# Brief:
Using the data that follows, return exactly the lines from the one that contains "the most recent news items" through the one that contains "include the '--all'", ends included.

******

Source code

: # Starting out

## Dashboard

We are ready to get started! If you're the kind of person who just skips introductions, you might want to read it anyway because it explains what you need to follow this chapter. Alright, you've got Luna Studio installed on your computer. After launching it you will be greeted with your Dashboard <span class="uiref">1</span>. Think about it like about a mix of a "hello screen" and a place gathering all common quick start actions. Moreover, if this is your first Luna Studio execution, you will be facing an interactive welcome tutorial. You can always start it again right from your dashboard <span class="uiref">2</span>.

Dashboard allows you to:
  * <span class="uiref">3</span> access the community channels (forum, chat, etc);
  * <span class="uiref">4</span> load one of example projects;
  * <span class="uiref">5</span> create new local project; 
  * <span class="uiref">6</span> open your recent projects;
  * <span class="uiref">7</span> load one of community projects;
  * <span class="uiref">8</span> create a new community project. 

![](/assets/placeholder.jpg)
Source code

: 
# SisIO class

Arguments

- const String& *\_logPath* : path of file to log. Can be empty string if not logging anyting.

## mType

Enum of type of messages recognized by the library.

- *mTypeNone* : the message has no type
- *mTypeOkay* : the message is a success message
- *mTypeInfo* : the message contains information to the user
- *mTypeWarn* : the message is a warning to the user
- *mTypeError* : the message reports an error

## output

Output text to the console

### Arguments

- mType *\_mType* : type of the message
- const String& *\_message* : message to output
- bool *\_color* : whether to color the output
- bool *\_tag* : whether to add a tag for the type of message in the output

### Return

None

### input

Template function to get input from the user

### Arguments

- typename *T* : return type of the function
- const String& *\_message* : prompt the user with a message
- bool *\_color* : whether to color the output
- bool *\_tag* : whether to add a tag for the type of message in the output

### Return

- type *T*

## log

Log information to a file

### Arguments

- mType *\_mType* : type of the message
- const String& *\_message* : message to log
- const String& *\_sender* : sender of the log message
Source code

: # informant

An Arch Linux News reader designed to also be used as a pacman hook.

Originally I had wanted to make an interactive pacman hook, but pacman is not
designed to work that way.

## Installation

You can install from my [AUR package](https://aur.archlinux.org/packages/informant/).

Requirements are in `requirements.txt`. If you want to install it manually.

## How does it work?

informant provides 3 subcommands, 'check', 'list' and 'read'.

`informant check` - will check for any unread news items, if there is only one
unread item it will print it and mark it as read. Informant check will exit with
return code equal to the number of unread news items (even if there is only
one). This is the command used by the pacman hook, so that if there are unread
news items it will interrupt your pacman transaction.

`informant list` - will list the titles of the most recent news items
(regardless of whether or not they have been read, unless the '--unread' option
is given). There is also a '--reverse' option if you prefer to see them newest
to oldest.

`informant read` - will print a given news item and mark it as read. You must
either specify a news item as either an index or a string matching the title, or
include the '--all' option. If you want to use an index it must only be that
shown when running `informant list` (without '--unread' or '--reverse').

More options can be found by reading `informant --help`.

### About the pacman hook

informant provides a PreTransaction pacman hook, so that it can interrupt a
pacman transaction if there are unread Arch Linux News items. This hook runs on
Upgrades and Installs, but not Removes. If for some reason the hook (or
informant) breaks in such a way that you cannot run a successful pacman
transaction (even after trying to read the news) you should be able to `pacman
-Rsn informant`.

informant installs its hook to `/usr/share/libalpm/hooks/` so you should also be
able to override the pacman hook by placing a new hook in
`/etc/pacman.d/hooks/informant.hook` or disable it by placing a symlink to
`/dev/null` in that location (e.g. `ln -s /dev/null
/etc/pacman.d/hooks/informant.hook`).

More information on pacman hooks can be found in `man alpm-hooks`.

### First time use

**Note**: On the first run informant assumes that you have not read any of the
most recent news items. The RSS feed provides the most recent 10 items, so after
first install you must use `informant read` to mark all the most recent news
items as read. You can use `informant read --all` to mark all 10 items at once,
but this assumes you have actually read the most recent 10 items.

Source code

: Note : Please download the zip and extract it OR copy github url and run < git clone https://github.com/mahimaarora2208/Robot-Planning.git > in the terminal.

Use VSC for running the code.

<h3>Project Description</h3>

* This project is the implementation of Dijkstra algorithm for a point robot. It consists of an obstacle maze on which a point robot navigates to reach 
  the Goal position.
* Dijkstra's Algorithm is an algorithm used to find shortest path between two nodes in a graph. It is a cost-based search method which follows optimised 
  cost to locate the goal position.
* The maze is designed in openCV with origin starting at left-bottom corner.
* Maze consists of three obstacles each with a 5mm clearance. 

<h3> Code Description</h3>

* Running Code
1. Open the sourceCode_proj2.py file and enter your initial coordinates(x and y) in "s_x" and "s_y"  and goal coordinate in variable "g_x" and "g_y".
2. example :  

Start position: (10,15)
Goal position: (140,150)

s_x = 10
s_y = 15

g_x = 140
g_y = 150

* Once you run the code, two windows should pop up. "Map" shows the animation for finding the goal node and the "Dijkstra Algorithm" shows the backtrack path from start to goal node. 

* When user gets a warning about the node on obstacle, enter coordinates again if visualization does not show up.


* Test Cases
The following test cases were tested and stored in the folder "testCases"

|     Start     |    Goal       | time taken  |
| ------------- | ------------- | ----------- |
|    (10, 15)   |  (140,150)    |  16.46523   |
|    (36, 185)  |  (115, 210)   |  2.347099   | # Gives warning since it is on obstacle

******

# Written response:
`informant list` - will list the titles of the most recent news items
(regardless of whether or not they have been read, unless the '--unread' option
is given). There is also a '--reverse' option if you prefer to see them newest
to oldest.

`informant read` - will print a given news item and mark it as read. You must
either specify a news item as either an index or a string matching the title, or
include the '--all' option. If you want to use an index it must only be that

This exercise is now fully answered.